TASK GOAL: Read the entries below and pull out each line with the string "rightarrow".

Collected data entries:
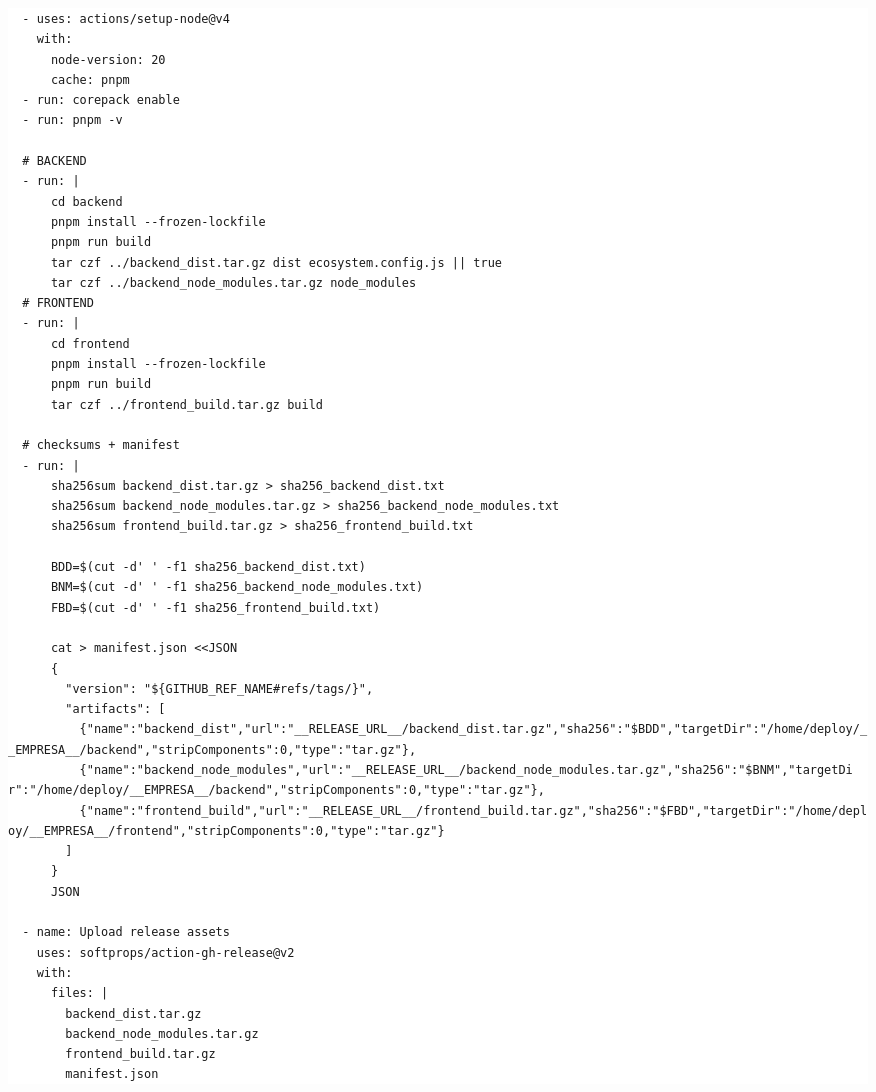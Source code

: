       - uses: actions/setup-node@v4
        with:
          node-version: 20
          cache: pnpm
      - run: corepack enable
      - run: pnpm -v

      # BACKEND
      - run: |
          cd backend
          pnpm install --frozen-lockfile
          pnpm run build
          tar czf ../backend_dist.tar.gz dist ecosystem.config.js || true
          tar czf ../backend_node_modules.tar.gz node_modules
      # FRONTEND
      - run: |
          cd frontend
          pnpm install --frozen-lockfile
          pnpm run build
          tar czf ../frontend_build.tar.gz build

      # checksums + manifest
      - run: |
          sha256sum backend_dist.tar.gz > sha256_backend_dist.txt
          sha256sum backend_node_modules.tar.gz > sha256_backend_node_modules.txt
          sha256sum frontend_build.tar.gz > sha256_frontend_build.txt

          BDD=$(cut -d' ' -f1 sha256_backend_dist.txt)
          BNM=$(cut -d' ' -f1 sha256_backend_node_modules.txt)
          FBD=$(cut -d' ' -f1 sha256_frontend_build.txt)

          cat > manifest.json <<JSON
          {
            "version": "${GITHUB_REF_NAME#refs/tags/}",
            "artifacts": [
              {"name":"backend_dist","url":"__RELEASE_URL__/backend_dist.tar.gz","sha256":"$BDD","targetDir":"/home/deploy/__EMPRESA__/backend","stripComponents":0,"type":"tar.gz"},
              {"name":"backend_node_modules","url":"__RELEASE_URL__/backend_node_modules.tar.gz","sha256":"$BNM","targetDir":"/home/deploy/__EMPRESA__/backend","stripComponents":0,"type":"tar.gz"},
              {"name":"frontend_build","url":"__RELEASE_URL__/frontend_build.tar.gz","sha256":"$FBD","targetDir":"/home/deploy/__EMPRESA__/frontend","stripComponents":0,"type":"tar.gz"}
            ]
          }
          JSON

      - name: Upload release assets
        uses: softprops/action-gh-release@v2
        with:
          files: |
            backend_dist.tar.gz
            backend_node_modules.tar.gz
            frontend_build.tar.gz
            manifest.json
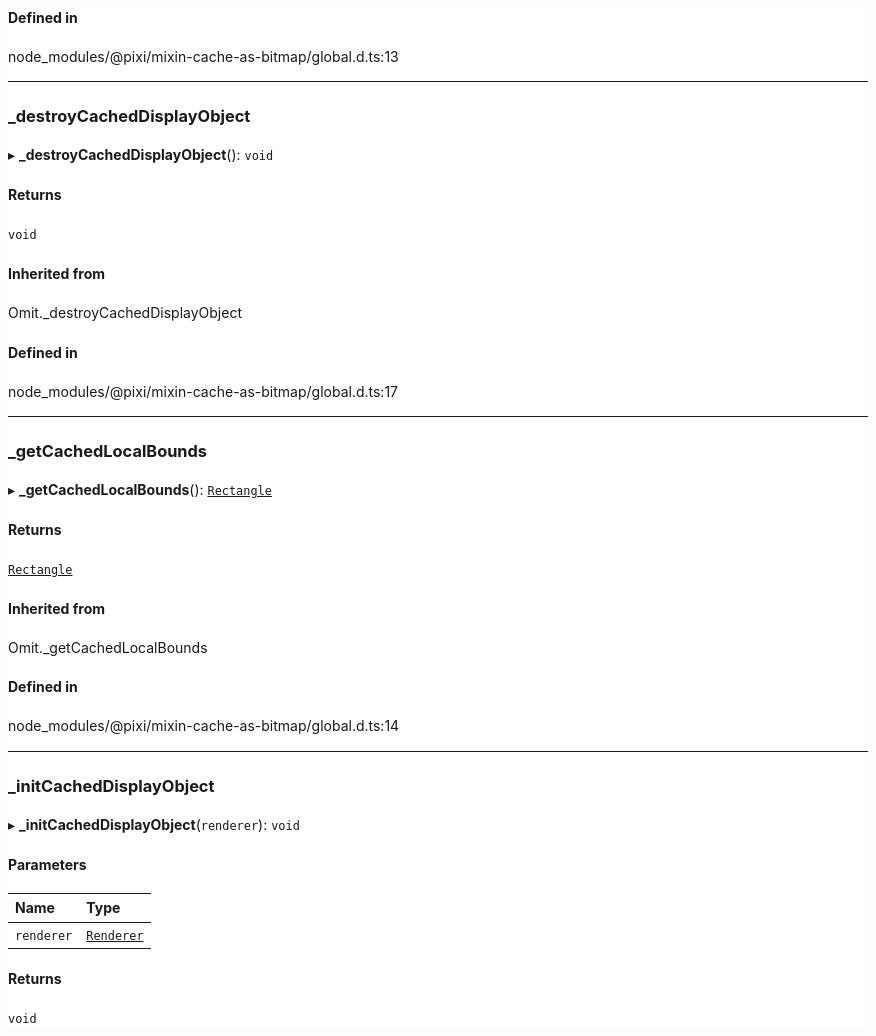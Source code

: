 #### Defined in

node_modules/@pixi/mixin-cache-as-bitmap/global.d.ts:13

___

### \_destroyCachedDisplayObject

▸ **_destroyCachedDisplayObject**(): `void`

#### Returns

`void`

#### Inherited from

Omit.\_destroyCachedDisplayObject

#### Defined in

node_modules/@pixi/mixin-cache-as-bitmap/global.d.ts:17

___

### \_getCachedLocalBounds

▸ **_getCachedLocalBounds**(): [`Rectangle`](components_ClusterNodeContainer._internal_.Rectangle.md)

#### Returns

[`Rectangle`](components_ClusterNodeContainer._internal_.Rectangle.md)

#### Inherited from

Omit.\_getCachedLocalBounds

#### Defined in

node_modules/@pixi/mixin-cache-as-bitmap/global.d.ts:14

___

### \_initCachedDisplayObject

▸ **_initCachedDisplayObject**(`renderer`): `void`

#### Parameters

| Name | Type |
| :------ | :------ |
| `renderer` | [`Renderer`](components_ClusterNodeContainer._internal_.Renderer.md) |

#### Returns

`void`
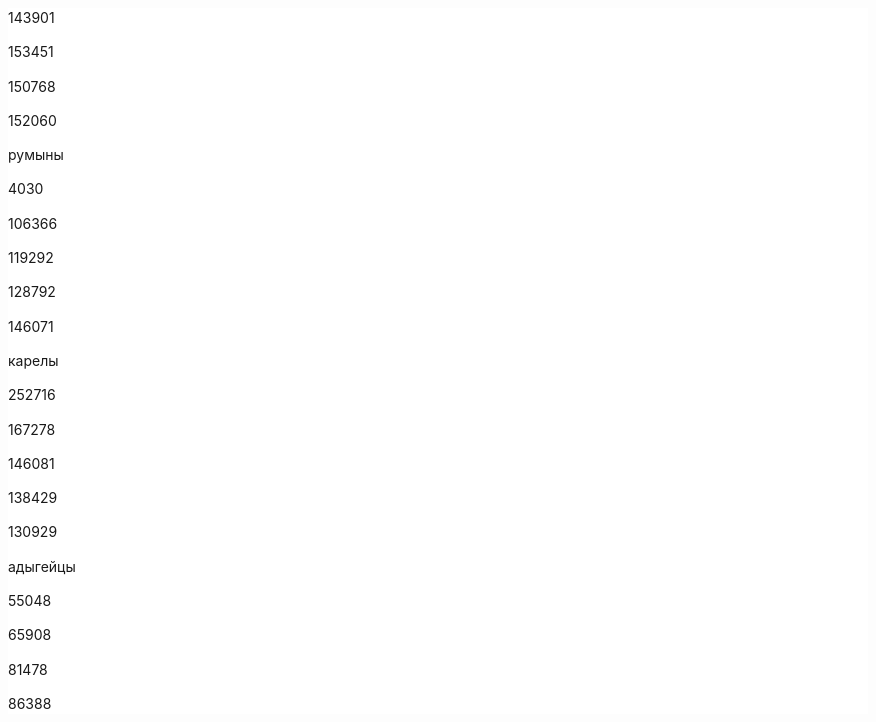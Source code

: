 

143901


153451


150768


152060






румыны


4030


106366


119292


128792


146071






карелы


252716


167278


146081


138429


130929






адыгейцы


55048


65908


81478


86388

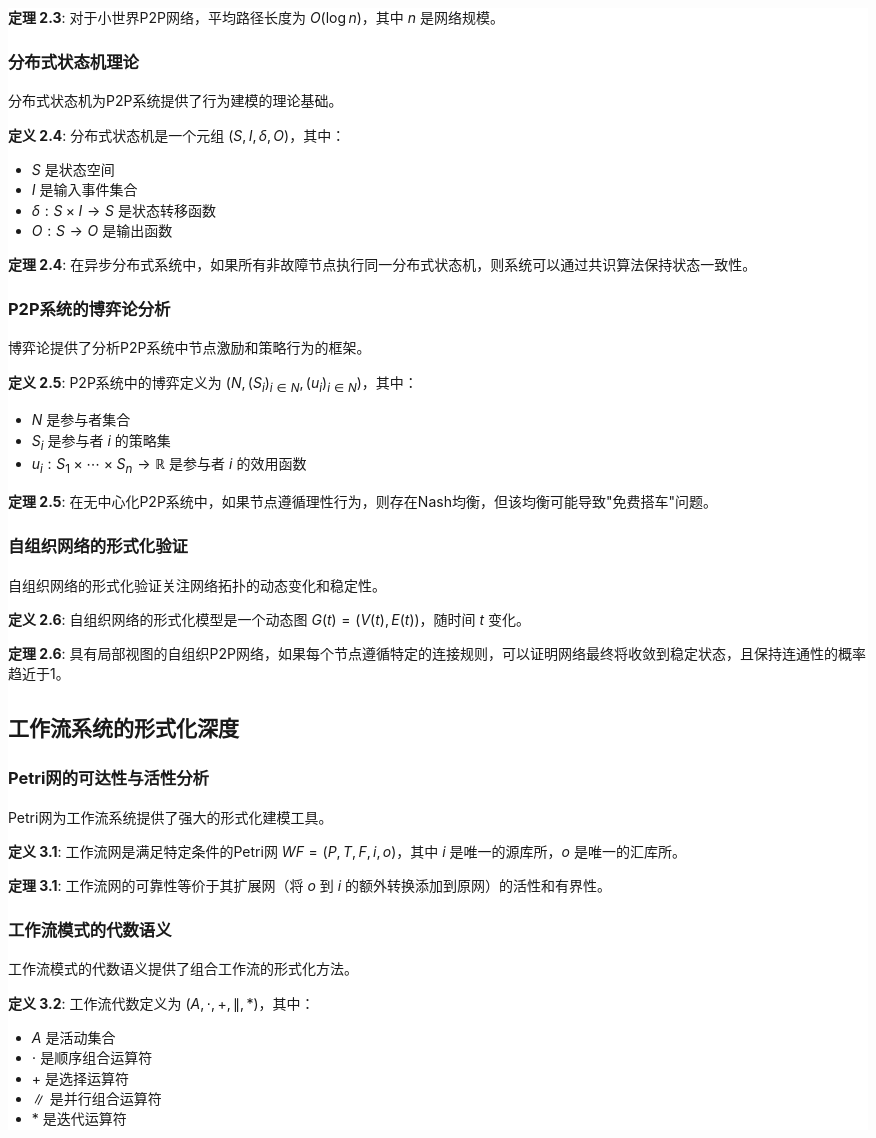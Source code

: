 **定理 2.3**: 对于小世界P2P网络，平均路径长度为 $O(\log n)$，其中 $n$ 是网络规模。

### 分布式状态机理论

分布式状态机为P2P系统提供了行为建模的理论基础。

**定义 2.4**: 分布式状态机是一个元组 $(S, I, \delta, O)$，其中：

- $S$ 是状态空间
- $I$ 是输入事件集合
- $\delta: S \times I \rightarrow S$ 是状态转移函数
- $O: S \rightarrow O$ 是输出函数

**定理 2.4**: 在异步分布式系统中，如果所有非故障节点执行同一分布式状态机，则系统可以通过共识算法保持状态一致性。

### P2P系统的博弈论分析

博弈论提供了分析P2P系统中节点激励和策略行为的框架。

**定义 2.5**: P2P系统中的博弈定义为 $(N, (S_i)_{i \in N}, (u_i)_{i \in N})$，其中：

- $N$ 是参与者集合
- $S_i$ 是参与者 $i$ 的策略集
- $u_i: S_1 \times \cdots \times S_n \rightarrow \mathbb{R}$ 是参与者 $i$ 的效用函数

**定理 2.5**: 在无中心化P2P系统中，如果节点遵循理性行为，则存在Nash均衡，但该均衡可能导致"免费搭车"问题。

### 自组织网络的形式化验证

自组织网络的形式化验证关注网络拓扑的动态变化和稳定性。

**定义 2.6**: 自组织网络的形式化模型是一个动态图 $G(t) = (V(t), E(t))$，随时间 $t$ 变化。

**定理 2.6**: 具有局部视图的自组织P2P网络，如果每个节点遵循特定的连接规则，可以证明网络最终将收敛到稳定状态，且保持连通性的概率趋近于1。

## 工作流系统的形式化深度

### Petri网的可达性与活性分析

Petri网为工作流系统提供了强大的形式化建模工具。

**定义 3.1**: 工作流网是满足特定条件的Petri网 $WF = (P, T, F, i, o)$，其中 $i$ 是唯一的源库所，$o$ 是唯一的汇库所。

**定理 3.1**: 工作流网的可靠性等价于其扩展网（将 $o$ 到 $i$ 的额外转换添加到原网）的活性和有界性。

### 工作流模式的代数语义

工作流模式的代数语义提供了组合工作流的形式化方法。

**定义 3.2**: 工作流代数定义为 $(A, \cdot, +, \|, *)$，其中：

- $A$ 是活动集合
- $\cdot$ 是顺序组合运算符
- $+$ 是选择运算符
- $\|$ 是并行组合运算符
- $*$ 是迭代运算符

EXERCISE ANSWER:
- $\delta: S \times I \rightarrow S$ 是状态转移函数
- $O: S \rightarrow O$ 是输出函数
- $u_i: S_1 \times \cdots \times S_n \rightarrow \mathbb{R}$ 是参与者 $i$ 的效用函数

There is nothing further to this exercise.